* **Problem to work on**: Filter the material, keeping only lines with the word "acting".

* **Exercise input**:
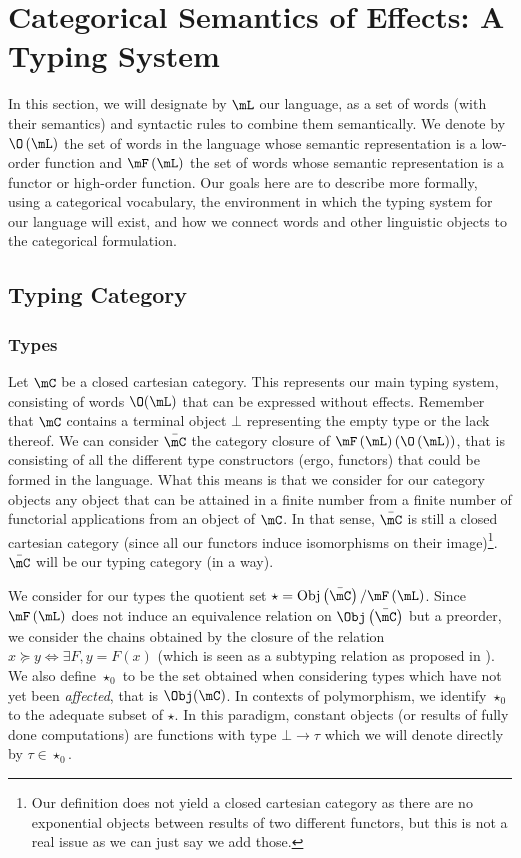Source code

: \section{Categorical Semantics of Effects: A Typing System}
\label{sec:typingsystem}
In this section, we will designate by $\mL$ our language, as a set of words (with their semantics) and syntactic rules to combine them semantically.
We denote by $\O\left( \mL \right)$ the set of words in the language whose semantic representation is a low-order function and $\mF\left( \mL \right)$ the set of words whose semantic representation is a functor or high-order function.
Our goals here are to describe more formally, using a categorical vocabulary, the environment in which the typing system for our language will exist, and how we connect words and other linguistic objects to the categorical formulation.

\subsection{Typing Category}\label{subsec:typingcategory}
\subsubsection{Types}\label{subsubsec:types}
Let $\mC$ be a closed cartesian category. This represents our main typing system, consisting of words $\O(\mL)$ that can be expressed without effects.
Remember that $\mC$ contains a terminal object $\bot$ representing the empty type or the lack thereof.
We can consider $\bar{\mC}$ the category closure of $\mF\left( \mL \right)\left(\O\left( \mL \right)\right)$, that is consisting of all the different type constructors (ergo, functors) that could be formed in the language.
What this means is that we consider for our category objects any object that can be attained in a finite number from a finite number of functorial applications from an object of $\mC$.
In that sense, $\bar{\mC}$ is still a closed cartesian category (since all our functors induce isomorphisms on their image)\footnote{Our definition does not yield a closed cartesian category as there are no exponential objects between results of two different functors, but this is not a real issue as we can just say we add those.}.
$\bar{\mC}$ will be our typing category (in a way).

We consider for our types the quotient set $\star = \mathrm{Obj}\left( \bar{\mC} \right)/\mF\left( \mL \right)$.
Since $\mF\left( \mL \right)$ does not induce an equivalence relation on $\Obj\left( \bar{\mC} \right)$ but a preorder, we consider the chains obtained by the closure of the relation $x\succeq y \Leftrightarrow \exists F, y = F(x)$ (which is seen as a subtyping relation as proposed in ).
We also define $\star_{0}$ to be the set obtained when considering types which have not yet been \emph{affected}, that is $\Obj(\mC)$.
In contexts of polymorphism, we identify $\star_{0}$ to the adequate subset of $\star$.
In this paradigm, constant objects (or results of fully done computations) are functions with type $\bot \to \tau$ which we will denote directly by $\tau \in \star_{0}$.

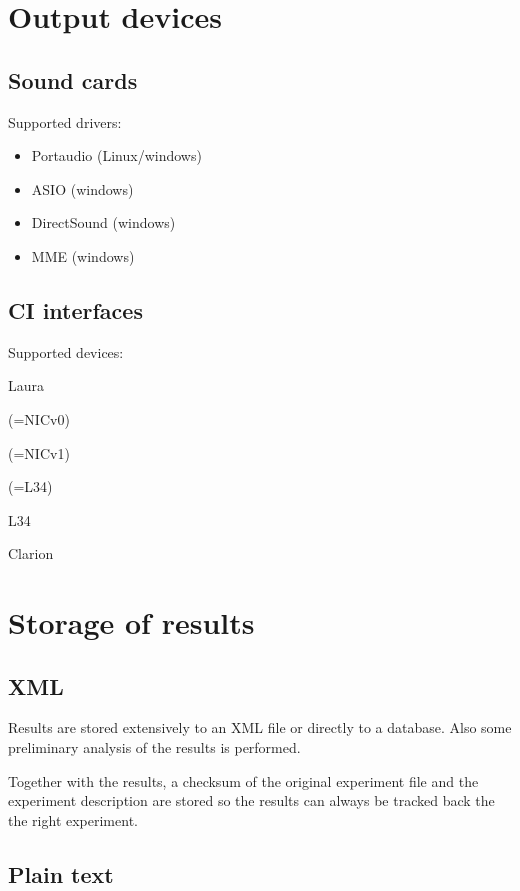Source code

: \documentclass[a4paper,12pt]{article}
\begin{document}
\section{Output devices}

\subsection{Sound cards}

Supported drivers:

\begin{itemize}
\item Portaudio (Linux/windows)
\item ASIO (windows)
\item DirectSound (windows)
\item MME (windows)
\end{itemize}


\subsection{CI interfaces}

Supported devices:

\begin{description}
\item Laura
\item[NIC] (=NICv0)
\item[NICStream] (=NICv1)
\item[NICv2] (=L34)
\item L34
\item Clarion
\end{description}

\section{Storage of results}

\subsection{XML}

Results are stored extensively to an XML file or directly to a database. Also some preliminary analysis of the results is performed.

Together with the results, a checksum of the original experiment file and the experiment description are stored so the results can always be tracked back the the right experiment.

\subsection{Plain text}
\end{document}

...

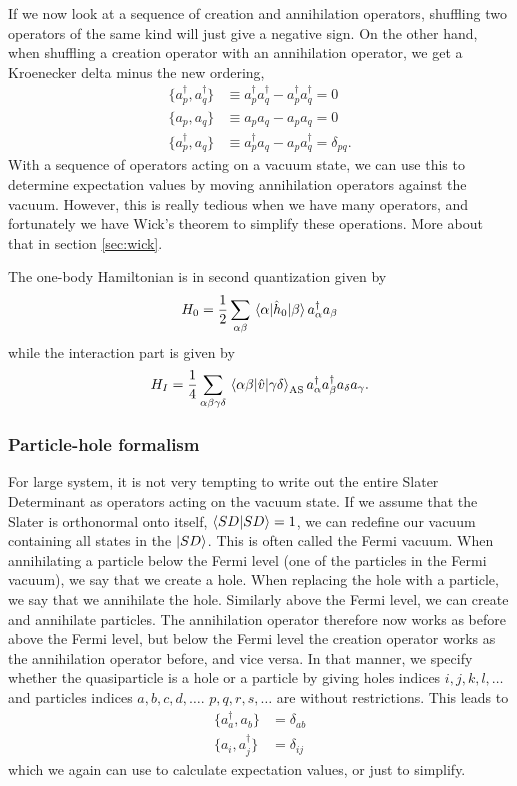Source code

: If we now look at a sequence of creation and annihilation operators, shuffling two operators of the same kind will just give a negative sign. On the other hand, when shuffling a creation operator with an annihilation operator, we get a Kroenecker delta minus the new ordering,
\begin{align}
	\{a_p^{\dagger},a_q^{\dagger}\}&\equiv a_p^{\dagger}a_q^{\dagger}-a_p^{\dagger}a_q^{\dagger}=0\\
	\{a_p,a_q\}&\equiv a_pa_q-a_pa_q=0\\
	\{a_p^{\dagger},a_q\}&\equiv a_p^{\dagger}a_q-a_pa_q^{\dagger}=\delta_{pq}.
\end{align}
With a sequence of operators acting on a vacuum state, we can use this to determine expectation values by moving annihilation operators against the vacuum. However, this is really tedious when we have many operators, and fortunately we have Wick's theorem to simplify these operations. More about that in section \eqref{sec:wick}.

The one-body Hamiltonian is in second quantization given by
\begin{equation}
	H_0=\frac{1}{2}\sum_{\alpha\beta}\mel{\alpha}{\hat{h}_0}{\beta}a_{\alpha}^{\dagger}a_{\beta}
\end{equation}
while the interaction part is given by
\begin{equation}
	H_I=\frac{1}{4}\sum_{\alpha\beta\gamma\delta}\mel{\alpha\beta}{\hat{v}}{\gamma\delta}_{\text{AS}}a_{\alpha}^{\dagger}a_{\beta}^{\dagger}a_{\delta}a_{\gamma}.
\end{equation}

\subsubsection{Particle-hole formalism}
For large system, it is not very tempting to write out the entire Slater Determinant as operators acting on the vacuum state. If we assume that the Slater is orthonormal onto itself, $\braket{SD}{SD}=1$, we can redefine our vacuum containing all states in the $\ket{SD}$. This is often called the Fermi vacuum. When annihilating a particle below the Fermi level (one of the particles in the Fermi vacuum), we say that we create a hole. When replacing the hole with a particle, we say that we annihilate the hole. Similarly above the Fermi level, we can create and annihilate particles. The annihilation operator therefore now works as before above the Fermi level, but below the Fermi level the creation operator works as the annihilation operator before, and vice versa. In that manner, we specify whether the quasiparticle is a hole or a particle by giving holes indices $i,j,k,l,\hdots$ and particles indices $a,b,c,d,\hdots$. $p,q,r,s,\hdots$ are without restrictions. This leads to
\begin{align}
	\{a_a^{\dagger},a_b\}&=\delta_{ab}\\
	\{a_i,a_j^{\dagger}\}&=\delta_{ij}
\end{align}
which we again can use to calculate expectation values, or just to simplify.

* **Exercise output**:
With a sequence of operators acting on a vacuum state, we can use this to determine expectation values by moving annihilation operators against the vacuum. However, this is really tedious when we have many operators, and fortunately we have Wick's theorem to simplify these operations. More about that in section \eqref{sec:wick}.
For large system, it is not very tempting to write out the entire Slater Determinant as operators acting on the vacuum state. If we assume that the Slater is orthonormal onto itself, $\braket{SD}{SD}=1$, we can redefine our vacuum containing all states in the $\ket{SD}$. This is often called the Fermi vacuum. When annihilating a particle below the Fermi level (one of the particles in the Fermi vacuum), we say that we create a hole. When replacing the hole with a particle, we say that we annihilate the hole. Similarly above the Fermi level, we can create and annihilate particles. The annihilation operator therefore now works as before above the Fermi level, but below the Fermi level the creation operator works as the annihilation operator before, and vice versa. In that manner, we specify whether the quasiparticle is a hole or a particle by giving holes indices $i,j,k,l,\hdots$ and particles indices $a,b,c,d,\hdots$. $p,q,r,s,\hdots$ are without restrictions. This leads to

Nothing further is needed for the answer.